As imagens que constituem nosso imaginário sobre os países africanos são formadas por estereótipos reproduzidos intensamente desde o período colonial. Filmes como Tarzan, Os deuses devem estar loucos ou As minas do rei Salomão apresentam o continente como selvagem, atrasado e sem história. A maior parte desses filmes foi produzida por cineastas estrangeiros. Muitos tinham a intenção de documentar a vida e os hábitos africanos através de documentários etnográficos produzidos, principalmente, entre as décadas de 1930 e 1950 como uma espécie de inventário sobre o comportamento dos povos africanos. Mas se para o ocidente ver filmes sobre África servia como conhecimento de um continente “inóspito” e “distante”, os colonizadores europeus faziam o uso de imagens como meio de “domesticar” e “civilizar” os povos colonizados.
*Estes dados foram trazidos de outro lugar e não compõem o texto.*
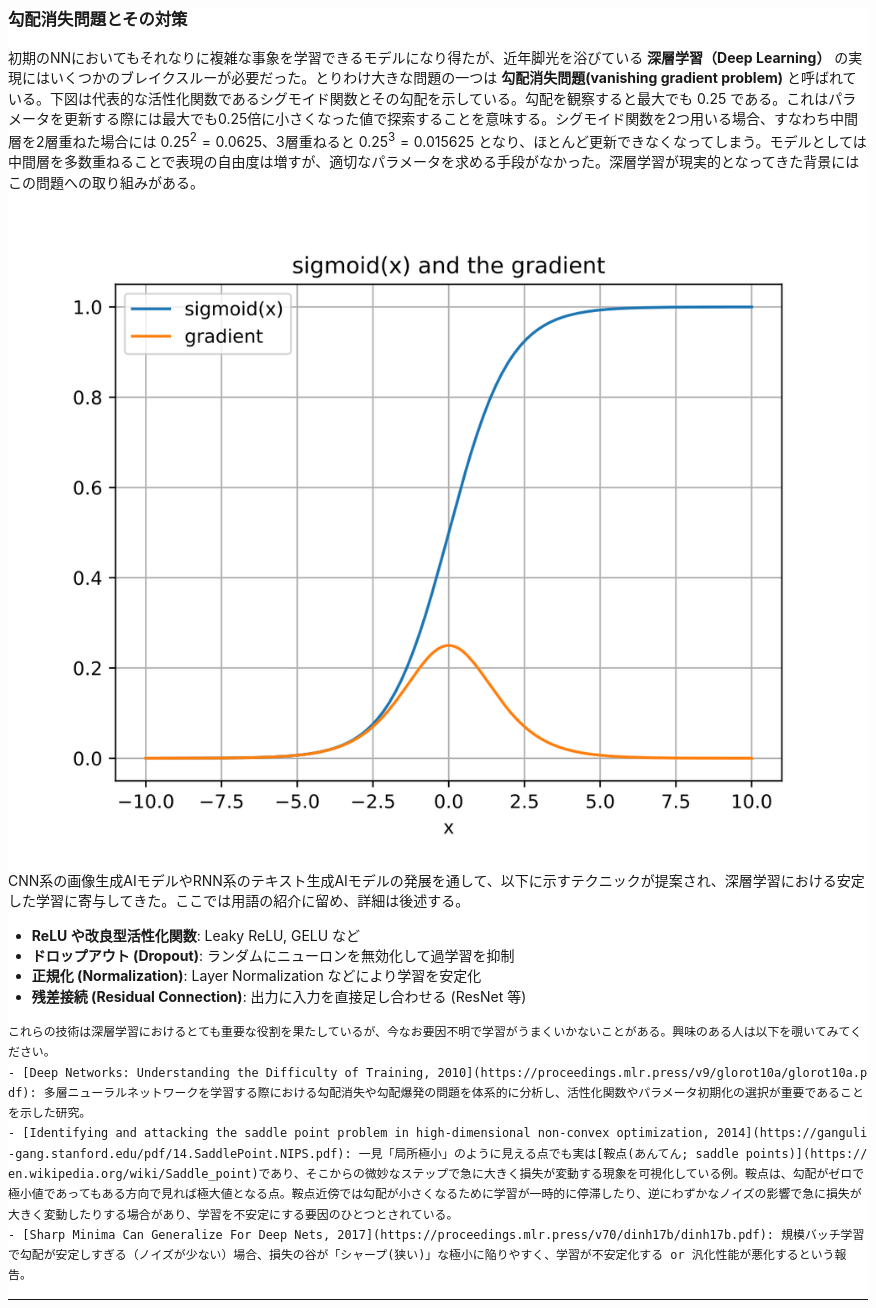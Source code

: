 ### 勾配消失問題とその対策
初期のNNにおいてもそれなりに複雑な事象を学習できるモデルになり得たが、近年脚光を浴びている **深層学習（Deep Learning）** の実現にはいくつかのブレイクスルーが必要だった。とりわけ大きな問題の一つは **勾配消失問題(vanishing gradient problem)** と呼ばれている。下図は代表的な活性化関数であるシグモイド関数とその勾配を示している。勾配を観察すると最大でも $0.25$ である。これはパラメータを更新する際には最大でも0.25倍に小さくなった値で探索することを意味する。シグモイド関数を2つ用いる場合、すなわち中間層を2層重ねた場合には $0.25^2 = 0.0625$、3層重ねると $0.25^3 = 0.015625$ となり、ほとんど更新できなくなってしまう。モデルとしては中間層を多数重ねることで表現の自由度は増すが、適切なパラメータを求める手段がなかった。深層学習が現実的となってきた背景にはこの問題への取り組みがある。

![シグモイド関数の勾配](./figs/vanishing_gradient.svg)


CNN系の画像生成AIモデルやRNN系のテキスト生成AIモデルの発展を通して、以下に示すテクニックが提案され、深層学習における安定した学習に寄与してきた。ここでは用語の紹介に留め、詳細は後述する。
- **ReLU や改良型活性化関数**: Leaky ReLU, GELU など
- **ドロップアウト (Dropout)**: ランダムにニューロンを無効化して過学習を抑制
- **正規化 (Normalization)**: Layer Normalization などにより学習を安定化
- **残差接続 (Residual Connection)**: 出力に入力を直接足し合わせる (ResNet 等)

```{tip}
これらの技術は深層学習におけるとても重要な役割を果たしているが、今なお要因不明で学習がうまくいかないことがある。興味のある人は以下を覗いてみてください。
- [Deep Networks: Understanding the Difficulty of Training, 2010](https://proceedings.mlr.press/v9/glorot10a/glorot10a.pdf): 多層ニューラルネットワークを学習する際における勾配消失や勾配爆発の問題を体系的に分析し、活性化関数やパラメータ初期化の選択が重要であることを示した研究。
- [Identifying and attacking the saddle point problem in high-dimensional non-convex optimization, 2014](https://ganguli-gang.stanford.edu/pdf/14.SaddlePoint.NIPS.pdf): 一見「局所極小」のように見える点でも実は[鞍点(あんてん; saddle points)](https://en.wikipedia.org/wiki/Saddle_point)であり、そこからの微妙なステップで急に大きく損失が変動する現象を可視化している例。鞍点は、勾配がゼロで極小値であってもある方向で見れば極大値となる点。鞍点近傍では勾配が小さくなるために学習が一時的に停滞したり、逆にわずかなノイズの影響で急に損失が大きく変動したりする場合があり、学習を不安定にする要因のひとつとされている。
- [Sharp Minima Can Generalize For Deep Nets, 2017](https://proceedings.mlr.press/v70/dinh17b/dinh17b.pdf): 規模バッチ学習で勾配が安定しすぎる（ノイズが少ない）場合、損失の谷が「シャープ(狭い)」な極小に陥りやすく、学習が不安定化する or 汎化性能が悪化するという報告。
```

---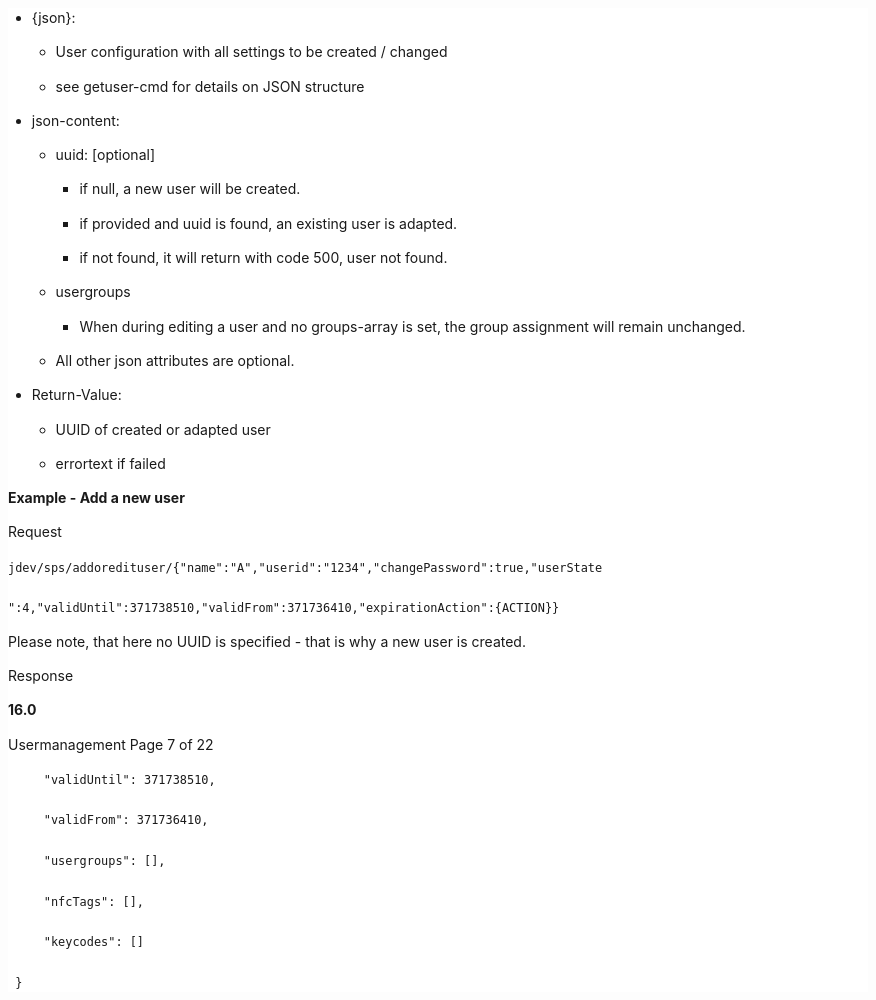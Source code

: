 
  - {json}:


      - User configuration with all settings to be created / changed

      - see getuser-cmd for details on JSON structure

  - json-content:


      - uuid: [optional]


         - if null, a new user will be created.

         - if provided and uuid is found, an existing user is adapted.


         - if not found, it will return with code 500, user not found.

     - usergroups

         - When during editing a user and no groups-array is set, the group
assignment will remain unchanged.

      - All other json attributes are optional.

  - Return-Value:


     - UUID of created or adapted user

      - errortext if failed


**Example - Add a new user**


Request
```
jdev/sps/addoredituser/{"name":"A","userid":"1234","changePassword":true,"userState

":4,"validUntil":371738510,"validFrom":371736410,"expirationAction":{ACTION}}

```

Please note, that here no UUID is specified - that is why a new user is created.


Response


**16.0**

Usermanagement                                                Page 7 of 22


```
     "validUntil": 371738510,

     "validFrom": 371736410,

     "usergroups": [],

     "nfcTags": [],

     "keycodes": []

 }

```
Filmes em que se ensinava como era o comportamento dos ocidentais e como africanos deveriam reproduzir esse comportamento para se civilizarem eram distribuídos pelos escritórios britânicos e franceses mostrando como o cinema não era apenas um meio de diversão, mas era também imbuído de uma tarefa civilizatória.
Dentro desse contexto, a produção cinematográfica africana conduzida por realizadores africanos era inexistente. Foi apenas com o vislumbre das independências que africanos passaram a ter direito de produzirem seus próprios filmes, falando de assuntos pertinentes à sua realidade e à sua fantasia. É no limiar das independências também que cineastas europeus começaram a produzir filmes anticolonialistas, como As estátuas também morrem (1955) de Alain Resnais (diretor de Hiroshima, mon amour) e Chris Marker em que criticavam a pilhagem da arte africana pelos museus europeus (a sua exibição foi proibida na França durante 10 anos) ou, o mais recente, Der Leone hat sept cabezas (O leão tem sete cabeças), de 1970, em que Glauber Rocha crítica a razão colonial européia.
Os primeiros filmes produzidos e dirigidos por cineastas africanos narravam suas difíceis experiências nas metrópoles coloniais onde vivenciavam o choque com a descoberta do racismo, o desprezo e o mercado de trabalho. L'Afrique sur Seine de Paulin Soumanou Vieyra (1955) é um exemplo desse caso. Apesar de ser um filme africano, foi gravado em solo europeu e analisa os costumes em relação à presença negra africana na Europa. Touki-Bouki (1973) de Djibril Diop Mambéty (Senegal), Le Soleil (1969) de Med Hondo (Mauritania) e La noire de…(1966) de Ousmane Sembène (Senegal) tocam no mesmo tema, ainda hoje caro ao cinema africano das mais distintas nacionalidades.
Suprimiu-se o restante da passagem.